The data below must be repeated exactly. Leave nothing out.
The records Block Start
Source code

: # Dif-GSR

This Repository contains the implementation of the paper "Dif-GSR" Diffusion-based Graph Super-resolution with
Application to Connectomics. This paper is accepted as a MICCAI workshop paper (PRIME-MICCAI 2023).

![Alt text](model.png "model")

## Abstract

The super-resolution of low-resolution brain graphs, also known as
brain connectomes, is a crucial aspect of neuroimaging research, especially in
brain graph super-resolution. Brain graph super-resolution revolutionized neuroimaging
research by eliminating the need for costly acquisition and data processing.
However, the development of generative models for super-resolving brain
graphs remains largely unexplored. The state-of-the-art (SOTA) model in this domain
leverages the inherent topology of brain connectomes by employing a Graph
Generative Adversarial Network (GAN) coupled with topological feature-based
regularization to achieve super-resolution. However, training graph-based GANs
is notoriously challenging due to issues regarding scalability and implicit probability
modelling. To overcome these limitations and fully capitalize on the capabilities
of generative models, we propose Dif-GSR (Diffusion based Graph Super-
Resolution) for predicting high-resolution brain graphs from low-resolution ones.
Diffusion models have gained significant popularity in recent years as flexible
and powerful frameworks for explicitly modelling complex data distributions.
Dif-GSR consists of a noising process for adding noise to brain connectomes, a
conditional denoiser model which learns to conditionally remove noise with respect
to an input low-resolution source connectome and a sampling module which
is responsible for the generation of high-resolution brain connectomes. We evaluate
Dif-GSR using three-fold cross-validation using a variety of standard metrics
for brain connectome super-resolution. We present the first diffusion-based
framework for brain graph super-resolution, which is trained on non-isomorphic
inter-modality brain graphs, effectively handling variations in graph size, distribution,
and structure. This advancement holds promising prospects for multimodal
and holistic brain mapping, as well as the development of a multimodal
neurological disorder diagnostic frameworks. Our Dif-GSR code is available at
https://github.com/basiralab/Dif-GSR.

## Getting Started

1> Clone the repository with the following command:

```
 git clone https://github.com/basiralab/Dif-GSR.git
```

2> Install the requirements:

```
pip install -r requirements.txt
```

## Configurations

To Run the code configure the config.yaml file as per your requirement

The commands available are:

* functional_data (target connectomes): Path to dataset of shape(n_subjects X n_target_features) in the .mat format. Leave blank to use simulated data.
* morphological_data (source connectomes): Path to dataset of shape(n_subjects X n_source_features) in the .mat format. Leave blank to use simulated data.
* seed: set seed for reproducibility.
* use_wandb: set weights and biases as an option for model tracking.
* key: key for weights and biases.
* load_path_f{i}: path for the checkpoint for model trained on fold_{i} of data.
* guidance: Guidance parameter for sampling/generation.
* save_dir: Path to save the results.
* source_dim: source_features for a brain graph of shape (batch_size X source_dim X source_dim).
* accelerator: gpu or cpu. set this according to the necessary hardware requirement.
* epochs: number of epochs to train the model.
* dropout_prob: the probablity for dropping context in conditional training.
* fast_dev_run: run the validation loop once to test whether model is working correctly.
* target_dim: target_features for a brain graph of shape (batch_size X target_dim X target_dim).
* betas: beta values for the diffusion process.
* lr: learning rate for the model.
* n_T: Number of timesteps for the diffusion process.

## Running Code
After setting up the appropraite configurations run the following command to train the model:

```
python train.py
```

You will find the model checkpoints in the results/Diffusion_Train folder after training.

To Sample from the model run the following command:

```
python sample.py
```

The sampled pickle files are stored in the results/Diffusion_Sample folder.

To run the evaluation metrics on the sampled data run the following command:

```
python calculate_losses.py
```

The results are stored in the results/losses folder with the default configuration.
The records Block End
--- Solved problem ---
Source code

: # Dif-GSR

This Repository contains the implementation of the paper "Dif-GSR" Diffusion-based Graph Super-resolution with
Application to Connectomics. This paper is accepted as a MICCAI workshop paper (PRIME-MICCAI 2023).

![Alt text](model.png "model")

## Abstract

The super-resolution of low-resolution brain graphs, also known as
brain connectomes, is a crucial aspect of neuroimaging research, especially in
brain graph super-resolution. Brain graph super-resolution revolutionized neuroimaging
research by eliminating the need for costly acquisition and data processing.
However, the development of generative models for super-resolving brain
graphs remains largely unexplored. The state-of-the-art (SOTA) model in this domain
leverages the inherent topology of brain connectomes by employing a Graph
Generative Adversarial Network (GAN) coupled with topological feature-based
regularization to achieve super-resolution. However, training graph-based GANs
is notoriously challenging due to issues regarding scalability and implicit probability
modelling. To overcome these limitations and fully capitalize on the capabilities
of generative models, we propose Dif-GSR (Diffusion based Graph Super-
Resolution) for predicting high-resolution brain graphs from low-resolution ones.
Diffusion models have gained significant popularity in recent years as flexible
and powerful frameworks for explicitly modelling complex data distributions.
Dif-GSR consists of a noising process for adding noise to brain connectomes, a
conditional denoiser model which learns to conditionally remove noise with respect
to an input low-resolution source connectome and a sampling module which
is responsible for the generation of high-resolution brain connectomes. We evaluate
Dif-GSR using three-fold cross-validation using a variety of standard metrics
for brain connectome super-resolution. We present the first diffusion-based
framework for brain graph super-resolution, which is trained on non-isomorphic
inter-modality brain graphs, effectively handling variations in graph size, distribution,
and structure. This advancement holds promising prospects for multimodal
and holistic brain mapping, as well as the development of a multimodal
neurological disorder diagnostic frameworks. Our Dif-GSR code is available at
https://github.com/basiralab/Dif-GSR.

## Getting Started

1> Clone the repository with the following command:

```
 git clone https://github.com/basiralab/Dif-GSR.git
```

2> Install the requirements:

```
pip install -r requirements.txt
```

## Configurations

To Run the code configure the config.yaml file as per your requirement

The commands available are:

* functional_data (target connectomes): Path to dataset of shape(n_subjects X n_target_features) in the .mat format. Leave blank to use simulated data.
* morphological_data (source connectomes): Path to dataset of shape(n_subjects X n_source_features) in the .mat format. Leave blank to use simulated data.
* seed: set seed for reproducibility.
* use_wandb: set weights and biases as an option for model tracking.
* key: key for weights and biases.
* load_path_f{i}: path for the checkpoint for model trained on fold_{i} of data.
* guidance: Guidance parameter for sampling/generation.
* save_dir: Path to save the results.
* source_dim: source_features for a brain graph of shape (batch_size X source_dim X source_dim).
* accelerator: gpu or cpu. set this according to the necessary hardware requirement.
* epochs: number of epochs to train the model.
* dropout_prob: the probablity for dropping context in conditional training.
* fast_dev_run: run the validation loop once to test whether model is working correctly.
* target_dim: target_features for a brain graph of shape (batch_size X target_dim X target_dim).
* betas: beta values for the diffusion process.
* lr: learning rate for the model.
* n_T: Number of timesteps for the diffusion process.

## Running Code
After setting up the appropraite configurations run the following command to train the model:

```
python train.py
```

You will find the model checkpoints in the results/Diffusion_Train folder after training.

To Sample from the model run the following command:

```
python sample.py
```

The sampled pickle files are stored in the results/Diffusion_Sample folder.

To run the evaluation metrics on the sampled data run the following command:

```
python calculate_losses.py
```

The results are stored in the results/losses folder with the default configuration.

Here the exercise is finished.